Intellectuels: des mots qui éclairent

Qu'on leur accole l'étiquette d'intellectuels ou non, les universitaires qui se prononcent sur des questions publiques font œuvre utile.

Illustration Marianne Chevalier

On les imagine plus facilement devant une classe ou dans un laboratoire que répondant aux questions d’un journaliste. Et pourtant, les explications, analyses et avis de professeurs d’université ponctuent fréquemment les articles de journaux, les émissions d’affaires publiques et les sites de blogues.
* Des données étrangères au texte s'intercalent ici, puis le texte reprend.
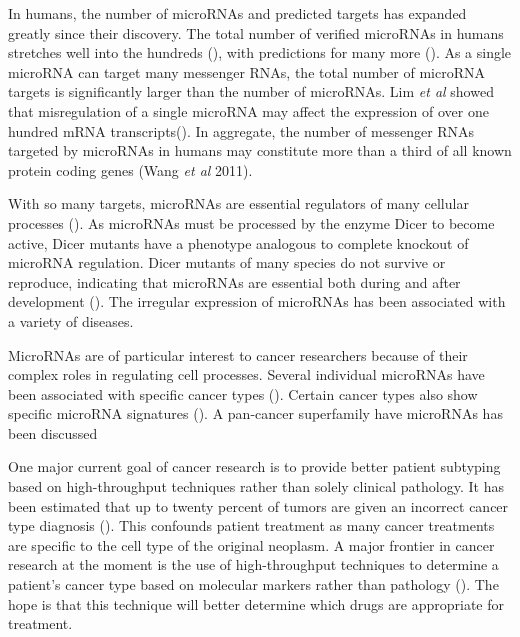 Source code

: \documentclass[12pt]{report}
\begin{document}
In humans, the number of microRNAs and predicted targets has expanded greatly since their discovery.
 The total number of verified microRNAs in humans  stretches well into the 
 hundreds (), with predictions for many more (). As a single microRNA can target 
 many messenger RNAs, the total number of microRNA targets is significantly 
 larger than the number of microRNAs.   Lim \emph{et al} showed that misregulation of 
a single microRNA may affect the expression of over one hundred mRNA 
transcripts(). In aggregate, the number of messenger RNAs targeted by 
 microRNAs in humans may constitute more than a third of all known protein coding genes
 (Wang \emph{et al} 2011).
 
 
With so many targets, microRNAs are essential regulators of many cellular processes ().  
As microRNAs must be processed by the enzyme Dicer to become active, Dicer 
mutants have a phenotype analogous to complete knockout of microRNA regulation. 
Dicer mutants of many species do not survive or reproduce, indicating that microRNAs are essential both
during and after development (). The irregular expression of microRNAs has been 
associated with a variety of diseases. 


MicroRNAs are of particular interest to cancer researchers because of their 
complex roles in regulating cell processes. Several individual microRNAs have been 
associated with specific cancer types (). %
Certain cancer types also show specific microRNA signatures (). %
A pan-cancer superfamily have microRNAs has been discussed %


One major current goal of cancer research is to provide better patient subtyping based on 
high-throughput techniques rather than solely clinical pathology. It has been 
estimated that up to twenty percent of tumors are given an incorrect cancer type 
diagnosis (). This confounds patient treatment as many cancer treatments are 
specific to the cell type of the original neoplasm. A major frontier in cancer 
research at the moment is the use of high-throughput techniques to determine a 
patient's cancer type based on molecular markers rather than pathology (). The 
hope is that this technique will better determine which drugs are appropriate 
for treatment.
\end{document}
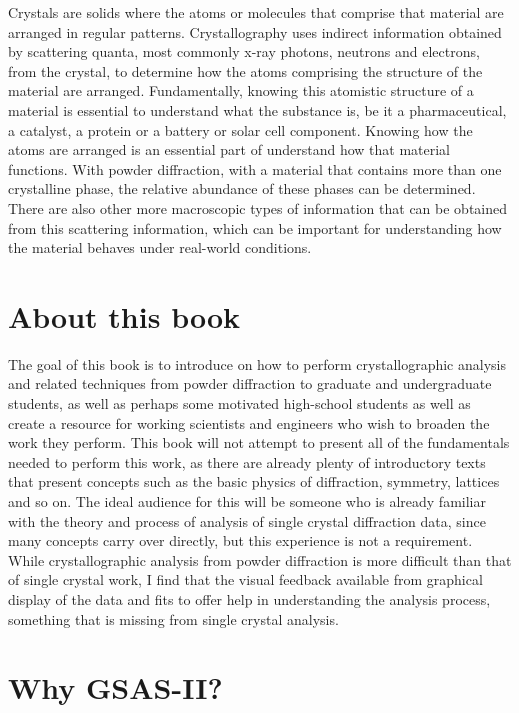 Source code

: Crystals are solids where the atoms or molecules that comprise that material are arranged in regular patterns. Crystallography uses indirect information obtained by scattering quanta, most commonly x-ray photons, neutrons and electrons, from the crystal, to determine how the atoms comprising the structure of the material are arranged. Fundamentally, knowing this atomistic structure of a material is essential to understand what the substance is, be it a pharmaceutical, a catalyst, a protein or a battery or solar cell component. Knowing how the atoms are arranged is an essential part of understand how that material functions. With powder diffraction, with a material that contains more than one crystalline phase, the relative abundance of these phases can be determined. There are also other more macroscopic types of information that can be obtained from this scattering information, which can be important for understanding how the material behaves under real-world conditions. 

 

\section*{About this book}

 The goal of this book is to introduce on how to perform crystallographic analysis and related techniques from powder diffraction to graduate and undergraduate students, as well as perhaps some motivated high-school students as well as create a resource for working scientists and engineers who wish to broaden the work they perform. This book will not attempt to present all of the fundamentals needed to perform this work, as there are already plenty of introductory texts that present concepts such as the basic physics of diffraction, symmetry, lattices and so on. The ideal audience for this will be someone who is already familiar with the theory and process of analysis of single crystal diffraction data, since many concepts carry over directly, but this experience is not a requirement. While crystallographic analysis from powder diffraction is more difficult than that of single crystal work, I find that the visual feedback available from graphical display of the data and fits to offer help in understanding the analysis process, something that is missing from single crystal analysis.

 

\section*{Why GSAS-II?}

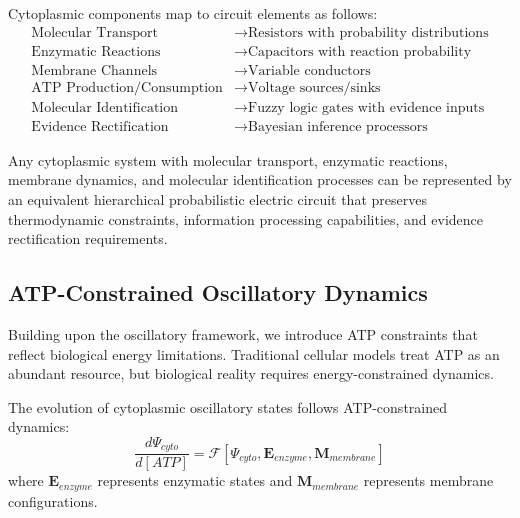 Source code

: \documentclass[11pt,a4paper]{article}
\begin{document}
\begin{definition}
Cytoplasmic components map to circuit elements as follows:
\begin{align}
\text{Molecular Transport} &\rightarrow \text{Resistors with probability distributions} \\
\text{Enzymatic Reactions} &\rightarrow \text{Capacitors with reaction probability} \\
\text{Membrane Channels} &\rightarrow \text{Variable conductors} \\
\text{ATP Production/Consumption} &\rightarrow \text{Voltage sources/sinks} \\
\text{Molecular Identification} &\rightarrow \text{Fuzzy logic gates with evidence inputs} \\
\text{Evidence Rectification} &\rightarrow \text{Bayesian inference processors}
\end{align}
\end{definition}

\begin{theorem}
Any cytoplasmic system with molecular transport, enzymatic reactions, membrane dynamics, and molecular identification processes can be represented by an equivalent hierarchical probabilistic electric circuit that preserves thermodynamic constraints, information processing capabilities, and evidence rectification requirements.
\end{theorem}

\subsection{ATP-Constrained Oscillatory Dynamics}

Building upon the oscillatory framework, we introduce ATP constraints that reflect biological energy limitations. Traditional cellular models treat ATP as an abundant resource, but biological reality requires energy-constrained dynamics.

\begin{definition}
The evolution of cytoplasmic oscillatory states follows ATP-constrained dynamics:
\begin{equation}
\frac{d\Psi_{cyto}}{d[ATP]} = \mathcal{F}[\Psi_{cyto}, \mathbf{E}_{enzyme}, \mathbf{M}_{membrane}]
\end{equation}
where $\mathbf{E}_{enzyme}$ represents enzymatic states and $\mathbf{M}_{membrane}$ represents membrane configurations.
\end{definition}
\end{document}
Louis-Philippe Lampron et Jonathan Livernois en sont convaincus: il s’agit là d’un apport essentiel à la vie en société. Professeur à la Faculté de droit et professeur au Département de littérature, théâtre et cinéma, chacun a regardé de près cette drôle de bibitte qu’on appelle un «intellectuel». Et leur avis est partagé par Colette Brin, professeure au Département d’information et communication, fine observatrice du monde des médias. Tous trois, comme des dizaines de leurs collègues de l’Université, acceptent régulièrement de prendre la parole hors des cercles scientifiques.

Paroles de chercheurs
Louis-Philippe Lampron a toujours considéré que répondre à un journaliste ou écrire une lettre ouverte fait partie de son travail d’universitaire: «C’est l’indépendance des professeurs qui leur permet de porter un regard critique et de donner leur avis sur des enjeux de fond sans craindre d’être sanctionnés s’ils égratignent au passage une personne de pouvoir.» Ce spécialiste des droits et libertés de la personne a justement voulu confronter sa perception en menant, en 2015-2016, des entrevues auprès d’une quarantaine de ses collègues. Baptisé Paroles de chercheur(es)1, le projet a pris la forme de vidéos désormais accessibles à tous sur le Web: les professeurs de plusieurs universités québécoises y répondent aux questions de leur confrère sur la liberté universitaire, sa signification, ses limites et la figure de l’intellectuel dans la société.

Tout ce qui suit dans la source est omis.